The pay period for most federal employees that includes the week of Jan. 12 runs from Jan. 6 to Jan. 19. About 380,000 workers have been furloughed, while the rest are working without pay. Furloughed workers will probably be counted as unemployed.

“The federal government shutdown could make the payroll jobs number a walking disaster,” said Chris Rupkey, chief economist at MUFG in New York. “Payroll employment is likely to dive in January with perhaps 300 or 400 thousand jobs lost.”

Private contractors working for many government agencies are also without pay. But Trump has signed legislation for all employees to be paid their salaries retroactively when the shutdown ends. Some economists say that could result in the shutdown having a small impact on January payrolls.

MODEST-MODERATE GROWTH

The Trump administration has been recalling some employees to work without pay in an effort to minimize the fallout from the shutdown. Publication of economic data compiled by the Commerce Department’s Bureau of Economic Analysis and Census Bureau has been suspended during the shutdown.

That includes December’s housing starts and building permits report, which was scheduled for release on Thursday. November’s construction, factory orders and trade figures have also been delayed, as well as December retail sales and November business inventories data.

The incomplete data is making it hard to get a clear read on the economy, which could complicate policy decisions.

The Federal Reserve said on Wednesday in its Beige Book report, which offers a snapshot of the economy, that eight of the U.S. central bank’s 12 districts reported “modest to moderate growth” in late December and early January.

The Fed noted that while outlooks generally remained positive, “many districts reported that contacts had become less optimistic.”

That was corroborated by a separate report on Thursday from the Philadelphia Fed showing its business conditions index increased to a reading of 17.0 in January from 9.1 in December, which was its lowest level since August 2016.
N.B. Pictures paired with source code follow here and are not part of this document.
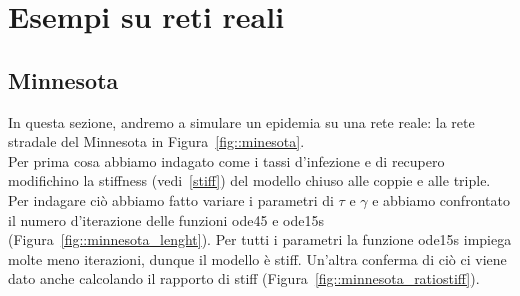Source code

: \chapter{Esempi su reti reali}
\section{Minnesota}
In questa sezione, andremo a simulare un epidemia su una rete reale: la rete stradale del Minnesota in Figura~\ref{fig::minesota}.\\
Per prima cosa abbiamo indagato come  i tassi d'infezione e di recupero modifichino la stiffness (vedi~\ref{stiff}) del modello chiuso alle coppie e alle triple.\\
Per indagare ci\`o abbiamo fatto variare i parametri di $\tau$ e $\gamma$ e abbiamo confrontato il numero d'iterazione delle funzioni ode45 e ode15s (Figura~\ref{fig::minnesota_lenght}). Per tutti i parametri la funzione ode15s impiega molte meno iterazioni, dunque il modello \`e stiff. Un'altra conferma di ci\`o ci viene dato anche calcolando il rapporto di stiff (Figura~\ref{fig::minnesota_ratiostiff}).\\ \\ 

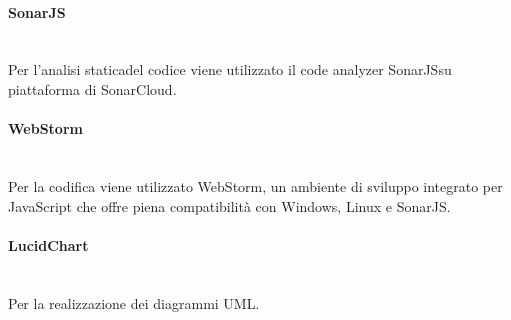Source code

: 		\paragraph{SonarJS}\mbox{}\\ [1mm]
		Per l'analisi statica\glosp del codice viene utilizzato il code analyzer SonarJS\glosp su piattaforma di SonarCloud.
		\paragraph{WebStorm}\mbox{}\\ [1mm]
		Per la codifica viene utilizzato WebStorm, un ambiente di sviluppo integrato per JavaScript che offre piena compatibilità con Windows, Linux e SonarJS\glo.
		\paragraph{LucidChart}\mbox{}\\ [1mm]
		Per la realizzazione dei diagrammi UML\glo.	
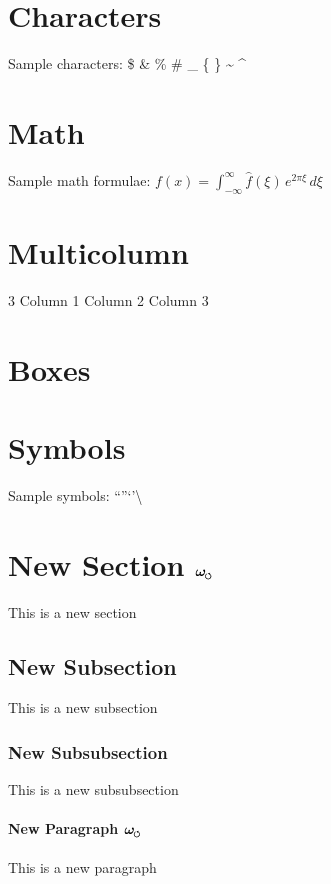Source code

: \documentclass{article}
\newcommand{\omegas}{\boldsymbol{\omega}_{\mkern-2mu\scriptscriptstyle\boldsymbol{\circlearrowleft}}}  %
\begin{document}
    \section{Characters}
    Sample characters:
    \$ \& \% \# \_ \{ \} \~{} \^{}


    \section{Math}
    Sample math formulae:
    $f(x) = \int_{-\infty}^\infty \hat f(\xi)\,e^{2 \pi \xi} \, d\xi$

    \section{Multicolumn}
    \begin{multicols}{3}
        Column 1
        Column 2
        Column 3
    \end{multicols}

    \section{Boxes}
    \medbreak\noindent{}\smallbreak

    \section{Symbols}
    Sample symbols:
    \noindent \textfractionsolidus \textdiv \texttimes \textminus \textpm \textsurd \textlnot \textasteriskcentered
    \textbullet \textperiodcentered \textdagger \textdaggerdbl \textsection \textparagraph \textbardbl \textellipsis
    \textquotedblleft \textquotedblright \textquoteleft \textquoteright \textbackslash \textbullet \textemdash \textendash


\section{New Section $\omegas\quad$} This is a new section
\subsection{New Subsection} This is a new subsection
\subsubsection{New Subsubsection} This is a new subsubsection
\paragraph{New Paragraph  $\omegas\quad$ } This is a new paragraph
\end{document}
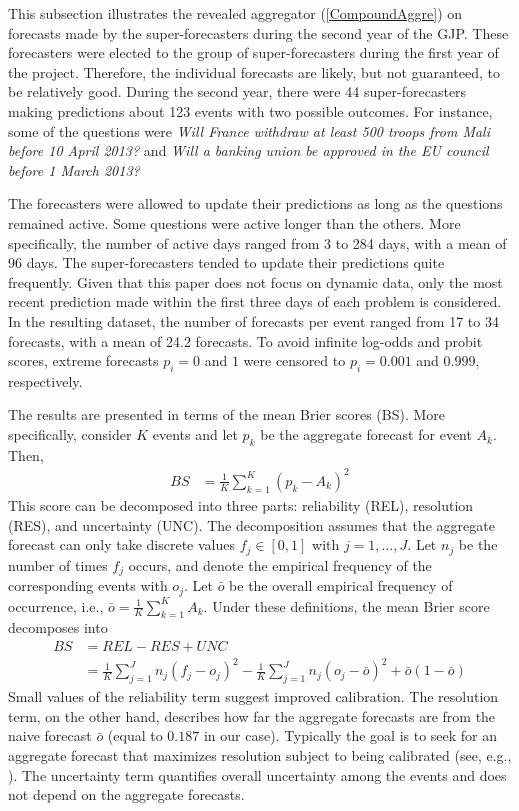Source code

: \documentclass[12pt]{article}
\theoremstyle{definition}
\theoremstyle{definition}
\begin{document}
This subsection illustrates the revealed aggregator (\ref{CompoundAggre})
on forecasts made by the super-forecasters during the second year of the GJP. These forecasters were
elected to the group of super-forecasters during the first year of the project. 
Therefore, the individual forecasts are
likely, but not guaranteed, to be relatively good. During the second year, there were 44 super-forecasters making predictions about 123 events with two possible outcomes. For instance, some of
the questions were \textit{Will France withdraw at least 500 troops from Mali before 10 April 2013?} and \textit{Will a banking union be approved in the EU council before 1 March 2013?}

 The forecasters were allowed to update their predictions as long as the
questions remained active. Some questions were active longer than the
others. More specifically, the number of active days ranged from 3 to 284 days,
with a mean of 96 days. The super-forecasters tended to update their predictions quite frequently. Given that this paper does not focus on dynamic
data, only the most recent prediction made within the first three days of each problem is considered.  
In the resulting
dataset, the number of forecasts per event ranged from 17 to 34
forecasts, with a mean of 24.2 forecasts. To avoid infinite log-odds
and probit scores, extreme forecasts $p_i = 0$ and $1$ were
censored to $p_i = 0.001$ and $0.999$, respectively.
 
 
The results are presented in terms of the mean Brier scores (BS). More specifically, consider $K$
events and let $p_k$ be the aggregate forecast for event $A_k$. Then,
 \begin{align*}
BS &= \frac{1}{K} \sum_{k=1}^K (p_k - A_k)^2
 \end{align*}
 This score can be decomposed into three parts: reliability (REL),
resolution (RES), and uncertainty (UNC). The decomposition assumes
that the aggregate forecast can only take discrete values $f_j \in
[0,1]$ with $j = 1, \dots, J$. Let $n_j$ be the number of times $f_j$
occurs, and denote the empirical frequency of the corresponding events
with $o_j$.  Let $\bar{o}$ be the overall empirical frequency of
occurrence, i.e., $\bar{o} = \frac{1}{K} \sum_{k=1}^K A_k$. Under these definitions, the
mean Brier score decomposes into
 \begin{align*}
BS &= REL - RES + UNC\\
&= \frac{1}{K} \sum_{j=1}^J n_j (f_j - o_j)^2 - \frac{1}{K} \sum_{j=1}^J n_j (o_j - \bar{o})^2 + \bar{o}(1-\bar{o})
 \end{align*}
 Small values of the reliability term suggest improved
calibration. The resolution term, on the other hand, describes how far
the aggregate forecasts are from the naive forecast $\bar{o}$ (equal to $0.187$ in our case). Typically the goal is
to seek for an aggregate forecast that maximizes resolution subject to
being calibrated (see, e.g., \citealt{gneiting2007probabilistic}). The
uncertainty term quantifies overall uncertainty among the events and
does not depend on the aggregate forecasts.
 
\end{document}
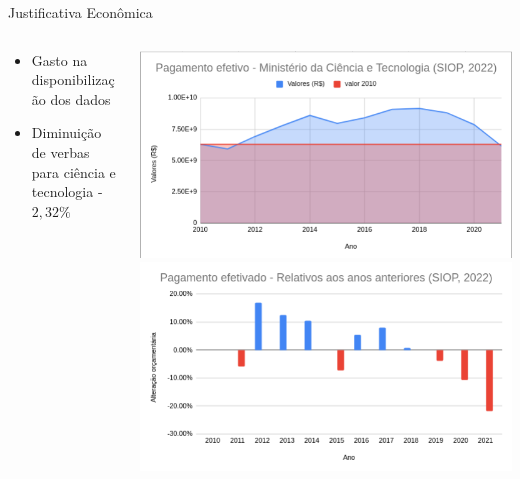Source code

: \documentclass[10pt,brazil]{beamer}
\theoremstyle{definition}
\begin{document}
\begin{frame}{Justificativa Econômica}
  \begin{columns}
    \begin{column}{0.5\textwidth}
              \begin{itemize}
                \item Gasto na disponibilização dos dados
                \item Diminuição de verbas para ciência e tecnologia -$2,32\%$
      \end{itemize}
    \end{column}
    \begin{column}{0.5\textwidth}  %
      \begin{center}
        \includegraphics[width=1\textwidth]{orcamento.png}
        \includegraphics[width=1\textwidth]{variacaoorcamentaria.png}
      \end{center}
    \end{column}
  \end{columns}
\end{frame}
\end{document}
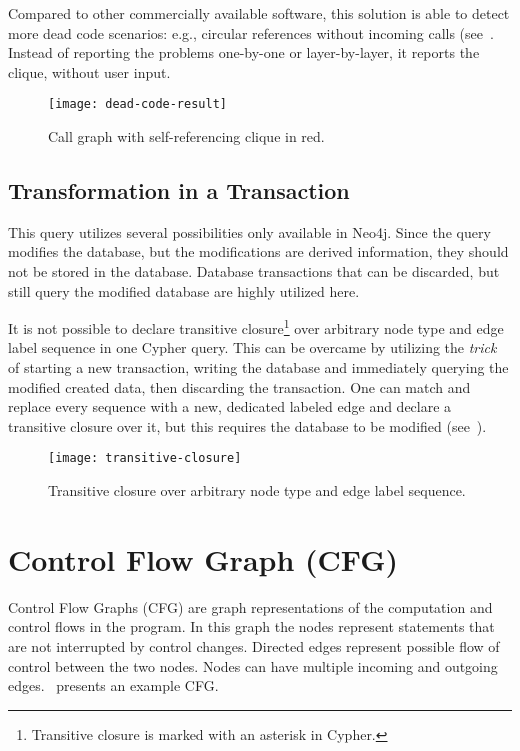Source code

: Compared to other commercially available software, this solution is able to detect more dead code scenarios: e.g., circular references without incoming calls (see~. Instead of reporting the problems one-by-one or layer-by-layer, it reports the clique, without user input.

\begin{figure}[htbp]
  \centering
  \texttt{[image: dead-code-result]}
  \caption{Call graph with self-referencing clique in red.}
  \label{fig:dead-code-result}
\end{figure}

\subsection{Transformation in a Transaction}
This query utilizes several possibilities only available in Neo4j. Since the query modifies the database, but the modifications are derived information, they should not be stored in the database. Database transactions that can be discarded, but still query the modified database are highly utilized here.

It is not possible to declare transitive closure\footnote{Transitive closure is marked with an asterisk in Cypher.} over arbitrary node type and edge label sequence in one Cypher query. This can be overcame by utilizing the \emph{trick} of starting a new transaction, writing the database and immediately querying the modified created data, then discarding the transaction. One can match and replace every sequence with a new, dedicated labeled edge and declare a transitive closure over it, but this requires the database to be modified (see~).

\begin{figure}[htbp]
  \centering
  \texttt{[image: transitive-closure]}
  \caption{Transitive closure over arbitrary node type and edge label sequence.}
  \label{fig:transitive-closure}
\end{figure}


\section{Control Flow Graph (CFG)}
Control Flow Graphs (CFG) are graph representations of the computation and control flows in the program. In this graph the nodes represent statements that are not interrupted by control changes. Directed edges represent possible flow of control between the two nodes. Nodes can have multiple incoming and outgoing edges.~\cite{IntroductionToCompilers}
 presents an example CFG.

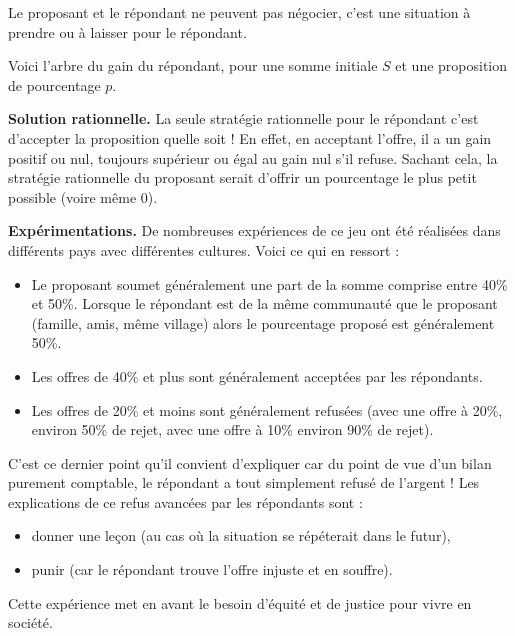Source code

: \documentclass[11pt,class=report,crop=false]{standalone}
\begin{document}
Le proposant et le répondant ne peuvent pas négocier, c'est une situation \og{}à prendre ou à laisser\fg{} pour le répondant.

Voici l'arbre du gain du répondant, pour une somme initiale $S$ et une proposition de pourcentage $p$.


\medskip

\textbf{Solution rationnelle.}
La seule stratégie rationnelle pour le répondant c'est d'accepter la proposition quelle soit ! En effet, en acceptant l'offre, il a un gain positif ou nul, toujours supérieur ou égal au gain nul s'il refuse.
Sachant cela, la stratégie rationnelle du proposant serait d'offrir un pourcentage le plus petit possible (voire même $0$).

\medskip

\textbf{Expérimentations.}
De nombreuses expériences de ce jeu ont été réalisées dans différents pays avec différentes cultures. Voici ce qui en ressort :
\begin{itemize}
	\item Le proposant soumet généralement une part de la somme comprise entre 40\% et 50\%. Lorsque le répondant est de la même communauté que le proposant (famille, amis, même village) alors le pourcentage proposé est généralement 50\%.
	
	\item Les offres de 40\% et plus sont généralement acceptées par les répondants.

	\item Les offres de 20\% et moins sont généralement refusées (avec une offre à 20\%, environ 50\% de rejet, avec une offre à 10\% environ 90\% de rejet).
\end{itemize} 

C'est ce dernier point qu'il convient d'expliquer car du point de vue d'un bilan purement comptable, le répondant a tout simplement refusé de l'argent !
Les explications de ce refus avancées par les répondants sont :
\begin{itemize}
	\item donner une leçon (au cas où la situation se répéterait dans le futur),
	\item punir (car le répondant trouve l'offre injuste et en souffre).
\end{itemize}

Cette expérience met en avant le besoin d'équité et de justice pour vivre en société.
\end{document}
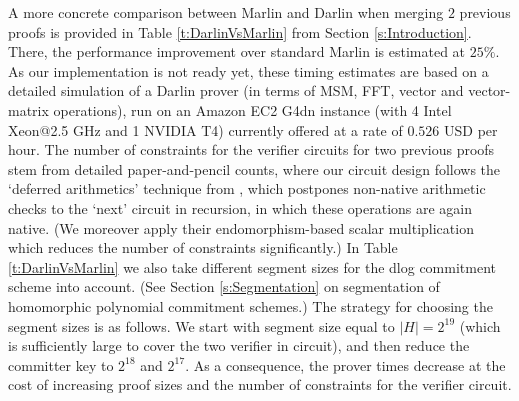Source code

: \documentclass[10pt,article,oneside]{memoir}
\theoremstyle{definition}
\theoremstyle{remark}
\begin{document}
A more concrete comparison between Marlin and Darlin when merging $2$ previous proofs is provided in Table \ref{t:DarlinVsMarlin} from Section \ref{s:Introduction}.
There, the performance improvement over standard Marlin is estimated at $25\%$.
As our implementation is not ready yet, these timing estimates are based on a detailed simulation of a Darlin prover (in terms of MSM, FFT, vector and vector-matrix operations), run on an Amazon EC2 G4dn instance (with 4 Intel Xeon@2.5 GHz and 1 NVIDIA T4) currently offered at a rate of $0.526$ USD per hour.
The number of constraints for the verifier circuits for two previous proofs stem from detailed paper-and-pencil counts, where our circuit design follows the `deferred arithmetics' technique from \cite{Halo}, which postpones non-native arithmetic checks to the `next' circuit in recursion, in which these operations are again native. (We moreover apply their endomorphism-based scalar multiplication which reduces the number of constraints significantly.)
In Table \ref{t:DarlinVsMarlin} we also take different segment sizes for the dlog commitment scheme into account. (See Section \ref{s:Segmentation} on segmentation of homomorphic polynomial commitment schemes.)
The strategy for choosing the segment sizes is as follows.
We start with segment size equal to $|H|=2^{19}$ (which is sufficiently large to cover the two verifier in circuit), and then reduce the committer key to $2^{18}$ and $2^{17}$.
As a consequence, the prover times decrease at the cost of increasing proof sizes and the number of constraints for the verifier circuit.

\end{document}
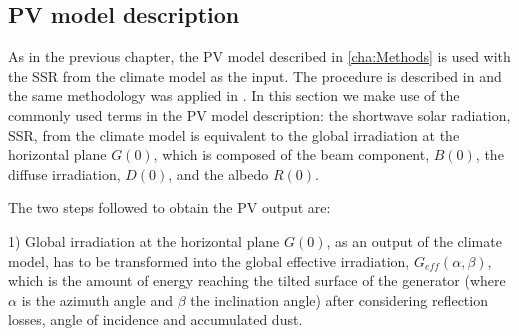  
\subsection{PV model description}

As in the previous chapter, the PV model described in \ref{cha:Methods} is used with the SSR from the climate model as the input. The procedure is described in \cite{Perpinan2009} and the same methodology was applied in \cite{Gutierrez2017}. In this section we make use of the commonly used terms in the PV model description: the shortwave solar radiation, SSR, from the climate model is equivalent to the global irradiation at the horizontal plane $G(0)$, which is composed of the beam component, $B(0)$, the diffuse irradiation, $D(0)$, and the albedo $R(0)$.


The two steps followed to obtain the PV output are:

1) Global irradiation at the horizontal plane $G(0)$, as an output of the climate model, has to be transformed into the global effective irradiation, $G_{eff}(\alpha, \beta)$, which is the amount of energy reaching the tilted surface of the generator (where $\alpha$ is the azimuth angle and $\beta$ the inclination angle) after considering reflection losses, angle of incidence and accumulated dust.  


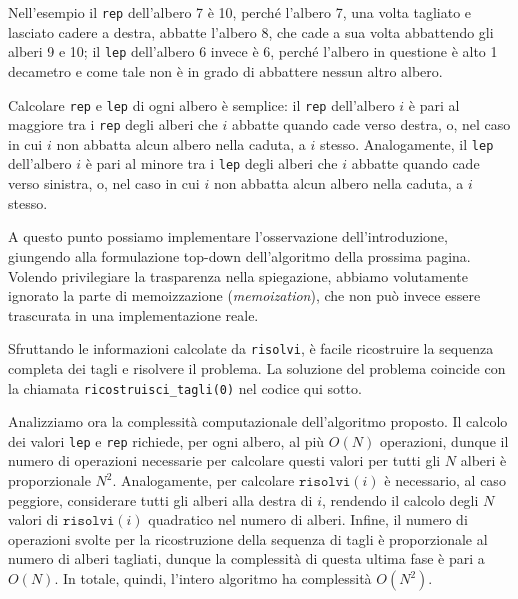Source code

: Nell'esempio il \texttt{rep} dell'albero 7 è 10, perché l'albero 7, una volta tagliato e lasciato cadere a destra, abbatte l'albero 8, che cade a sua volta abbattendo gli alberi 9 e 10; il \texttt{lep} dell'albero 6 invece è 6, perché l'albero in questione è alto 1 decametro e come tale non è in grado di abbattere nessun altro albero.

Calcolare \texttt{rep} e \texttt{lep} di ogni albero è semplice: il \texttt{rep} dell'albero $i$ è pari al maggiore tra i \texttt{rep} degli alberi che $i$ abbatte quando cade verso destra, o, nel caso in cui $i$ non abbatta alcun albero nella caduta, a $i$ stesso. Analogamente, il \texttt{lep} dell'albero $i$ è pari al minore tra i \texttt{lep} degli alberi che $i$ abbatte quando cade verso sinistra, o, nel caso in cui $i$ non abbatta alcun albero nella caduta, a $i$ stesso.

\begin{minipage}{.49\textwidth}
	\colorbox{white}{}
\end{minipage}
\hfill
\begin{minipage}{.49\textwidth}
	\colorbox{white}{}
\end{minipage}

A questo punto possiamo implementare l'osservazione dell'introduzione, giungendo alla formulazione top-down dell'algoritmo della prossima pagina. Volendo privilegiare la trasparenza nella spiegazione, abbiamo volutamente ignorato la parte di memoizzazione (\emph{memoization}), che non può invece essere trascurata in una implementazione reale.

\colorbox{white}{}

Sfruttando le informazioni calcolate da \texttt{risolvi}, è facile ricostruire la sequenza completa dei tagli e risolvere il problema. La soluzione del problema coincide con la chiamata \verb|ricostruisci_tagli(0)| nel codice qui sotto.

\colorbox{white}{}

Analizziamo ora la complessità computazionale dell'algoritmo proposto. Il calcolo dei valori \texttt{lep} e \texttt{rep} richiede, per ogni albero, al più $O(N)$ operazioni, dunque il numero di operazioni necessarie per calcolare questi valori per tutti gli $N$ alberi è proporzionale $N^2$. Analogamente, per calcolare $\texttt{risolvi}(i)$ è necessario, al caso peggiore, considerare tutti gli alberi alla destra di $i$, rendendo il calcolo degli $N$ valori di $\texttt{risolvi}(i)$ quadratico nel numero di alberi. Infine, il numero di operazioni svolte per la ricostruzione della sequenza di tagli è proporzionale al numero di alberi tagliati, dunque la complessità di questa ultima fase è pari a $O(N)$. In totale, quindi, l'intero algoritmo ha complessità $O(N^2)$.

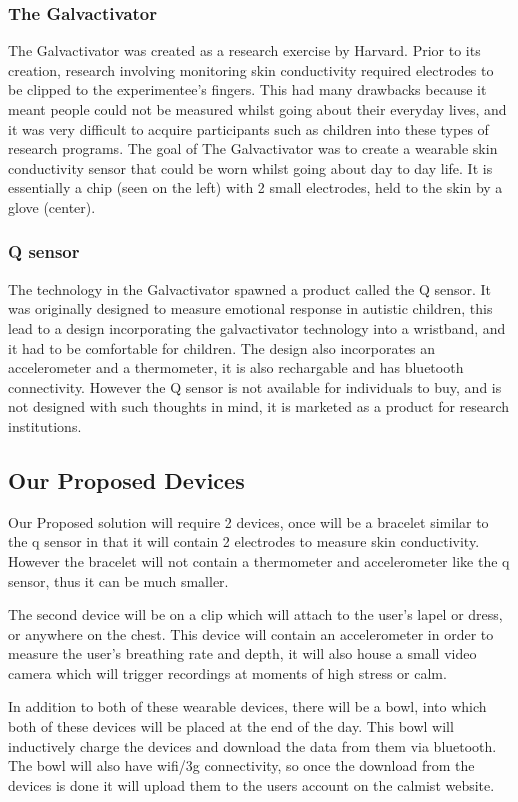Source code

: \documentclass{scrartcl}
\begin{document}
\subsubsection{The Galvactivator}
The Galvactivator was created as a research exercise by Harvard. Prior to its creation,
research involving monitoring skin conductivity required electrodes to be clipped to the
experimentee's fingers. This had many drawbacks because it meant people could not be measured
whilst going about their everyday lives, and it was very difficult to acquire participants
such as children into these types of research programs. The goal of The Galvactivator was to
create a wearable skin conductivity sensor that could be worn whilst going about day to day
life. It is essentially a chip (seen on the left) with 2 small electrodes, held to the skin
by a glove (center). 

\subsubsection{Q sensor}
The technology in the Galvactivator spawned a product called the Q sensor. It was originally 
designed to measure emotional response in autistic children, this lead to a design incorporating
the galvactivator technology into a wristband, and it had to be comfortable for children. The
design also incorporates an accelerometer and a thermometer, it is also rechargable and has
bluetooth connectivity. However the Q sensor is not available for individuals to buy, and is
not designed with such thoughts in mind, it is marketed as a product for research institutions.

\subsection{Our Proposed Devices}
Our Proposed solution will require 2 devices, once will be a bracelet similar to the q sensor in
that it will contain 2 electrodes to measure skin conductivity. However the bracelet will not
contain a thermometer and accelerometer like the q sensor, thus it can be much smaller.

The second device will be on a clip which will attach to the user's lapel or dress, or anywhere
on the chest. This device will contain an accelerometer in order to measure the user's breathing
rate and depth, it will also house a small video camera which will trigger recordings at 
moments of high stress or calm.

In addition to both of these wearable devices, there will be a bowl, into which both of these
devices will be placed at the end of the day. This bowl will inductively charge the devices and
download the data from them via bluetooth. The bowl will also have wifi/3g connectivity, so once
the download from the devices is done it will upload them to the users account on the calmist
website.
\end{document}
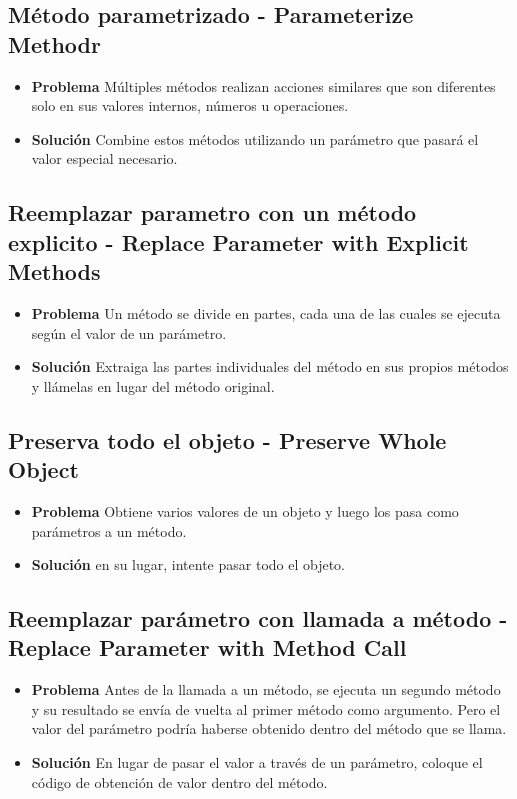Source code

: \documentclass[11pt,a4paper,oneside]{book}
\begin{document}
\subsection{Método parametrizado - Parameterize Methodr}
\label{metodoparametrizado}
\begin{itemize}
    \item \textbf{Problema} Múltiples métodos realizan acciones similares que son diferentes solo en sus valores internos, números u operaciones.
    \item \textbf{Solución} Combine estos métodos utilizando un parámetro que pasará el valor especial necesario.
\end{itemize}

\subsection{Reemplazar parametro con un método explicito - Replace Parameter with Explicit Methods}
\label{reemplazarparametrometodoexplicito}
\begin{itemize}
    \item \textbf{Problema} Un método se divide en partes, cada una de las cuales se ejecuta según el valor de un parámetro.
    \item \textbf{Solución} Extraiga las partes individuales del método en sus propios métodos y llámelas en lugar del método original.
\end{itemize}

\subsection{Preserva todo el objeto - Preserve Whole Object}
\label{preservatodoelobjeto}
\begin{itemize}
    \item \textbf{Problema} Obtiene varios valores de un objeto y luego los pasa como parámetros a un método.
    \item \textbf{Solución} en su lugar, intente pasar todo el objeto.
\end{itemize}
    


\subsection{Reemplazar parámetro con llamada a método - Replace Parameter with Method Call}
\label{reemplazarparametrollamadametodo}
\begin{itemize}
    \item \textbf{Problema} Antes de la llamada a un método, se ejecuta un segundo método y su resultado se envía de vuelta al primer método como argumento. Pero el valor del parámetro podría haberse obtenido dentro del método que se llama.
    \item \textbf{Solución} En lugar de pasar el valor a través de un parámetro, coloque el código de obtención de valor dentro del método.
\end{itemize}
\end{document}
The survey’s six-month business conditions index increased to a reading of 31.2 this month from 29.9 in December. But its six-month capital expenditures index slipped to a reading of 31.6 in January from 34.5 in the prior month.

Despite the modest rebound in manufacturing in the region that covers eastern Pennsylvania, southern New Jersey and Delaware, the level of activity is lower than it was for most of 2017 and 2018.

This fits in with other signs that national factory activity is slowing, having hit a two-year low in December. A report from the New York Fed earlier this week showed a second straight monthly drop in its Empire State manufacturing index in January.

“Conditions have certainly downshifted from earlier in 2018 and compared with 2017,” said Adam Ozimek, a senior economist at Moody’s Analytics in West Chester, Pennsylvania. “This reflects simmering risks that threaten to derail the otherwise strong economy.”

(Reporting by Lucia Mutikani; Editing by Paul Simao)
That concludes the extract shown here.